» **Required work**
Print out each record, keeping it identical to the original.

[Data excerpts]
********************

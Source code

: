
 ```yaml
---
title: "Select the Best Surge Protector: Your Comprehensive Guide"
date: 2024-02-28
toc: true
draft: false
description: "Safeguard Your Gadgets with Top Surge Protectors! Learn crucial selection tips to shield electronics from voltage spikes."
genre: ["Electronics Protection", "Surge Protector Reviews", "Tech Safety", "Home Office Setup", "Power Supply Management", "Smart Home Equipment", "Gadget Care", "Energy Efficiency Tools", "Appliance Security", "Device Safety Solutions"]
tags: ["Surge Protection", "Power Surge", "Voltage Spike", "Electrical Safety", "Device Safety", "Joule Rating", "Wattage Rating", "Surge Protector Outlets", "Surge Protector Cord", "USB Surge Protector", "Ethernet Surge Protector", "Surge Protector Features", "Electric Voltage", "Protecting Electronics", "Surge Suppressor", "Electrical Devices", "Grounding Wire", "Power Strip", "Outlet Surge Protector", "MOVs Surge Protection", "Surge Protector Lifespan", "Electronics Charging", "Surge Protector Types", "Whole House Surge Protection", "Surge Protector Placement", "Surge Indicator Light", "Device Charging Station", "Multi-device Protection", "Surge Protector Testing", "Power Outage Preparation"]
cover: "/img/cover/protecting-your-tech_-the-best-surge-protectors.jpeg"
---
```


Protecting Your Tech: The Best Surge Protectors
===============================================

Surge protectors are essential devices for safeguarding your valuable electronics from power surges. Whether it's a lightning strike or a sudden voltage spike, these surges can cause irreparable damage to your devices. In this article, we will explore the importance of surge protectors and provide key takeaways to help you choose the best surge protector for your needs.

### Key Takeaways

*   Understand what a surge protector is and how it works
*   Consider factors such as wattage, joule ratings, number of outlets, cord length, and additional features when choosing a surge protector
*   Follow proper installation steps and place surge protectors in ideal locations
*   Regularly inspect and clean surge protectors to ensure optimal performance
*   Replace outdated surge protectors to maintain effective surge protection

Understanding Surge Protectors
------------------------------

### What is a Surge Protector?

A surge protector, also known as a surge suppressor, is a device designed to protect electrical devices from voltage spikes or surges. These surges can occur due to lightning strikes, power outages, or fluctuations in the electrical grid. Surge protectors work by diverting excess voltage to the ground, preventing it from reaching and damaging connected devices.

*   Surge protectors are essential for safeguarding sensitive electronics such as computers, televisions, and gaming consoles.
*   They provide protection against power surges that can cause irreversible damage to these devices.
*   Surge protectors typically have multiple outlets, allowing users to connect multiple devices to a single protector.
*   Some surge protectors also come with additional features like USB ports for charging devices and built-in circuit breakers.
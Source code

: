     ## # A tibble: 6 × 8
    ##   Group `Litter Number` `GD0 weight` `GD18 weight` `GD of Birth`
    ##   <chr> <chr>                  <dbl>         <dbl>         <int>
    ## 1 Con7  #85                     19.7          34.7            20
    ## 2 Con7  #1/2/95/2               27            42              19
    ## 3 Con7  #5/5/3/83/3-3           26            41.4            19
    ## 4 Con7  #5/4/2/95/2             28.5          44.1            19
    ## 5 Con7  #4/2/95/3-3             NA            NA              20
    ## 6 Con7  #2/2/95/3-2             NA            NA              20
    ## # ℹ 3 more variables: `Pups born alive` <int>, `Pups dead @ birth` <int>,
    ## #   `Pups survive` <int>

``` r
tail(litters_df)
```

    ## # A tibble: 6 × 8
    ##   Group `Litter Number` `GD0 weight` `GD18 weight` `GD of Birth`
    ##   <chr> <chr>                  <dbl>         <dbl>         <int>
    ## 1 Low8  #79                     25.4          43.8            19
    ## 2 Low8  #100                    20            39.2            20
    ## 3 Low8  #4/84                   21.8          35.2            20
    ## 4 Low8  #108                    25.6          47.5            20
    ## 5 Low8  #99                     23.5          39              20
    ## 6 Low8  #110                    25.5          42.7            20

********************

» **Output of the task**
Source code

:
 ```yaml
---
title: "Select the Best Surge Protector: Your Comprehensive Guide"
date: 2024-02-28
toc: true
draft: false
description: "Safeguard Your Gadgets with Top Surge Protectors! Learn crucial selection tips to shield electronics from voltage spikes."
genre: ["Electronics Protection", "Surge Protector Reviews", "Tech Safety", "Home Office Setup", "Power Supply Management", "Smart Home Equipment", "Gadget Care", "Energy Efficiency Tools", "Appliance Security", "Device Safety Solutions"]
tags: ["Surge Protection", "Power Surge", "Voltage Spike", "Electrical Safety", "Device Safety", "Joule Rating", "Wattage Rating", "Surge Protector Outlets", "Surge Protector Cord", "USB Surge Protector", "Ethernet Surge Protector", "Surge Protector Features", "Electric Voltage", "Protecting Electronics", "Surge Suppressor", "Electrical Devices", "Grounding Wire", "Power Strip", "Outlet Surge Protector", "MOVs Surge Protection", "Surge Protector Lifespan", "Electronics Charging", "Surge Protector Types", "Whole House Surge Protection", "Surge Protector Placement", "Surge Indicator Light", "Device Charging Station", "Multi-device Protection", "Surge Protector Testing", "Power Outage Preparation"]
cover: "/img/cover/protecting-your-tech_-the-best-surge-protectors.jpeg"
---
```


Protecting Your Tech: The Best Surge Protectors
===============================================

Surge protectors are essential devices for safeguarding your valuable electronics from power surges. Whether it's a lightning strike or a sudden voltage spike, these surges can cause irreparable damage to your devices. In this article, we will explore the importance of surge protectors and provide key takeaways to help you choose the best surge protector for your needs.

### Key Takeaways

*   Understand what a surge protector is and how it works
*   Consider factors such as wattage, joule ratings, number of outlets, cord length, and additional features when choosing a surge protector
*   Follow proper installation steps and place surge protectors in ideal locations
*   Regularly inspect and clean surge protectors to ensure optimal performance
*   Replace outdated surge protectors to maintain effective surge protection

Understanding Surge Protectors
------------------------------

### What is a Surge Protector?

A surge protector, also known as a surge suppressor, is a device designed to protect electrical devices from voltage spikes or surges. These surges can occur due to lightning strikes, power outages, or fluctuations in the electrical grid. Surge protectors work by diverting excess voltage to the ground, preventing it from reaching and damaging connected devices.

*   Surge protectors are essential for safeguarding sensitive electronics such as computers, televisions, and gaming consoles.
*   They provide protection against power surges that can cause irreversible damage to these devices.
*   Surge protectors typically have multiple outlets, allowing users to connect multiple devices to a single protector.
*   Some surge protectors also come with additional features like USB ports for charging devices and built-in circuit breakers.
Source code

:     ## # A tibble: 6 × 8
    ##   Group `Litter Number` `GD0 weight` `GD18 weight` `GD of Birth`
    ##   <chr> <chr>                  <dbl>         <dbl>         <int>
    ## 1 Con7  #85                     19.7          34.7            20
    ## 2 Con7  #1/2/95/2               27            42              19
    ## 3 Con7  #5/5/3/83/3-3           26            41.4            19
    ## 4 Con7  #5/4/2/95/2             28.5          44.1            19
    ## 5 Con7  #4/2/95/3-3             NA            NA              20
    ## 6 Con7  #2/2/95/3-2             NA            NA              20
    ## # ℹ 3 more variables: `Pups born alive` <int>, `Pups dead @ birth` <int>,
    ## #   `Pups survive` <int>

``` r
tail(litters_df)
```

    ## # A tibble: 6 × 8
    ##   Group `Litter Number` `GD0 weight` `GD18 weight` `GD of Birth`
    ##   <chr> <chr>                  <dbl>         <dbl>         <int>
    ## 1 Low8  #79                     25.4          43.8            19
    ## 2 Low8  #100                    20            39.2            20
    ## 3 Low8  #4/84                   21.8          35.2            20
    ## 4 Low8  #108                    25.6          47.5            20
    ## 5 Low8  #99                     23.5          39              20
    ## 6 Low8  #110                    25.5          42.7            20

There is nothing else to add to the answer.